I have been using VMWare for about 2 and 1/2 years now, but just recently I have decided to move to using VirtualBox.
The Reasons I Left VMWare
- Apt-get Availability: VMWare is not available in the Ubuntu apt repositories and I have never found any other Ubuntu/Debian repos to use. It was once available via 3rd party repos from Ubuntu, but not for well over a year and a 1/2.
- Compiling: Because there are no easily available apt-repositories packages, I have been compiling VMWare myself for a while. I don't mind compiling (in fact, I think it is a great and powerful feature of Linux) but because VMWare has close ties with the kernel, occasionally I would have to recompile VMWare after a kernel or kernel module update from Ubuntu. In general, the compiling was not a major annoyance but it was not convenient.
- Compiling Problems: In Ubuntu Jaunty 9.04, I have not been able to compile VMWare 1.x no matter what I try. I attempted to use verrsion 2.x, but that didn't work out well.
- Future VMWare Versions: I successfully compiled and ran VMWare 2.x but it radically fails to meet my needs for a Virtual Machine program. Furthermore, it fails (perhaps even spectacularly) to meet some of my most basic preferences for a program in general. I personally found its interface ridiculously slow, featureless, and extremely unusable.
- Competitors: VirtualBox is the major competitor to VMWare.
- Features: VirtualBox actually has a few features that VMWare does not have, such as dynamic virtual harddrive expansion and shrinking and not require full diskspace pre-allocation. VirtualBox also supports limited 3D Acceleration (both OpenGL and Direct3D), with more in development. (This feature VMWare completely lacks). I have yet to find any features missing in VirtualBox from VMWare.
- Integration: Though my recent usage experience has not been excessive, the integration of VirtualBox into my host Linux system has been better and smoother than VMWare. In particular:
- Using VMWare I had network issues when running KDE4 in a VM. VirtualBox has no such issues.
- After installing the Guest Additions, my mouse can travel smoothly between my VirtualBox guest VM display and my desktop without being stuck/limited to the display area. (Vbox specifically informs you of this capability actually post-installation).
- Guided steps with the GUI for sharing files between the host machine and guest VM. VMWare required mounting via commandline which worked but was somewhat buggy.
- Availability: VirtualBox is available right through the Ubuntu apt-repositories. If I want a more up-to-date version, I can easily find apt-repo at PPA launchpad. (This sort of community is yet another reason why Ubuntu is so great).
- Portability: Just like VMWare, Virtualbox runs on every major OS out there.
- Cost: VirtualBox is free as you get. While VMWare never cost me anything to run, there may have come a day when I was faced with paying for their products. I won't have to worry about that with VirtualBox.

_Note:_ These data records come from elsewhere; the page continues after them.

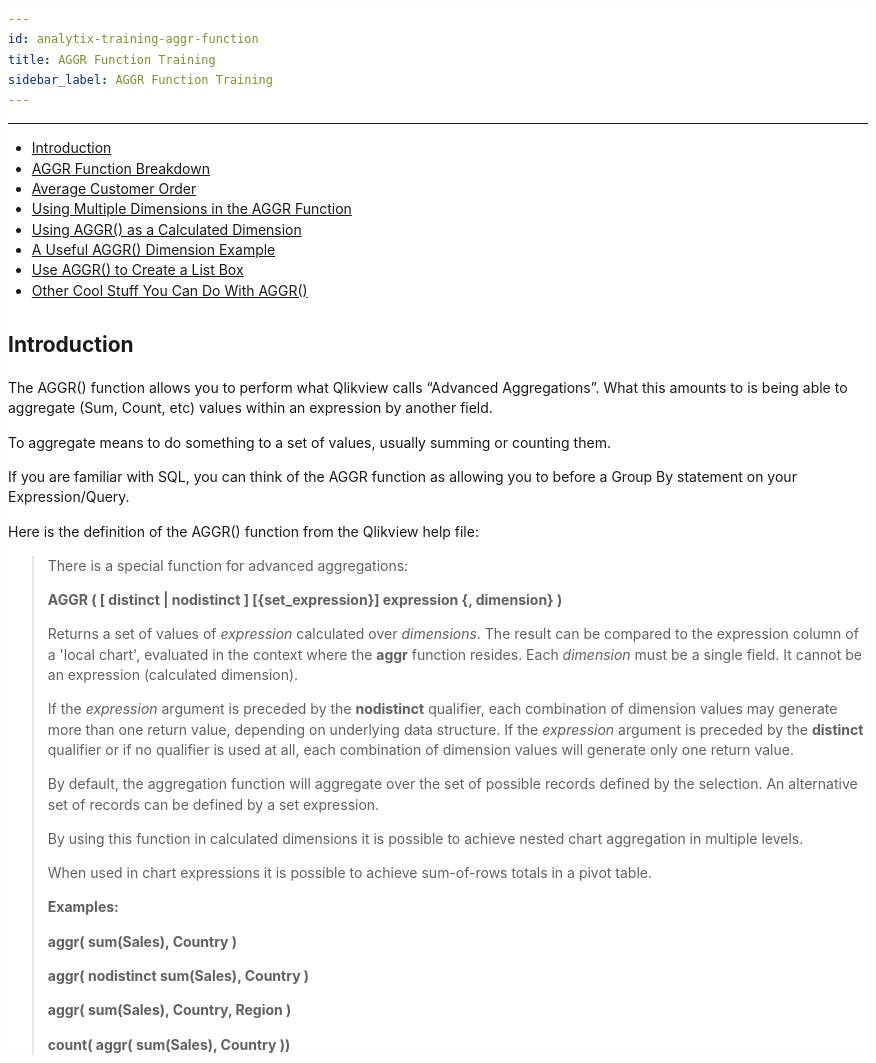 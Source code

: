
 ```yaml
---
id: analytix-training-aggr-function
title: AGGR Function Training
sidebar_label: AGGR Function Training
---
```


[Optional Header]: # "AGGR Function Training"



---

- [Introduction](#introduction)
- [AGGR Function Breakdown](#aggr-function-breakdown)
- [Average Customer Order](#average-customer-order)
- [Using Multiple Dimensions in the AGGR Function](#using-multiple-dimensions-in-the-aggr-function)
- [Using AGGR() as a Calculated Dimension](#using-aggr()-as-a-calculated-dimension)
- [A Useful AGGR() Dimension Example](#a-useful-aggr()-dimension-example)
- [Use AGGR() to Create a List Box](#use-aggr()-to-create-a-list-box)
- [Other Cool Stuff You Can Do With AGGR()](#other-cool-stuff-you-can-do-with-aggr())

## Introduction

The AGGR() function allows you to perform what Qlikview calls “Advanced Aggregations”.  What this amounts to is being able to aggregate (Sum, Count, etc) values within an expression by another field.

To aggregate means to do something to a set of values, usually summing or counting them.

If you are familiar with SQL, you can think of the AGGR function as allowing you to before a Group By statement on your Expression/Query.

Here is the definition of the AGGR() function from the Qlikview help file:

> There is a special function for advanced aggregations:
>
> **AGGR ( [ distinct | nodistinct ] [{set_expression}] expression {, dimension} )**
>
> Returns a set of values of *expression* calculated over *dimensions*. The result can be compared to the expression column of a 'local chart', evaluated in the context where the **aggr** function resides. Each *dimension* must be a single field. It cannot be an expression (calculated dimension).
>
> If the *expression* argument is preceded by the **nodistinct** qualifier, each combination of dimension values may generate more than one return value, depending on underlying data structure. If the *expression* argument is preceded by the **distinct** qualifier or if no qualifier is used at all, each combination of dimension values will generate only one return value.
>
> By default, the aggregation function will aggregate over the set of possible records defined by the selection. An alternative set of records can be defined by a set expression.
>
> By using this function in calculated dimensions it is possible to achieve nested chart aggregation in multiple levels. 
>
> When used in chart expressions it is possible to achieve sum-of-rows totals in a pivot table.
>
> **Examples:**
>
> **aggr( sum(Sales), Country )** 
>
> **aggr( nodistinct sum(Sales), Country )** 
>
> **aggr( sum(Sales), Country, Region )** 
>
> **count( aggr( sum(Sales), Country ))**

- Performance: Though I have not thoroughly tested the performance, from my own experience and the reviews I have read online, VBox does not perform (process tasks as quickly) as VMWare but it certainly is not casually noticable. I know VBox is continuing to push for improvements in this area.
I have been using VirtualBox for about 2 weeks now and it is exceeding my needs. VBox meets my needs in a more convenient way than VMWare did before, especially after installing the Guest Additions. Though VBox has a different interface from VMWare, I think I actually prefer the organization concept and designs of the VirtualBox system over VMWare's organization, particularly with shared resources. Overall, I think it is a better piece of software.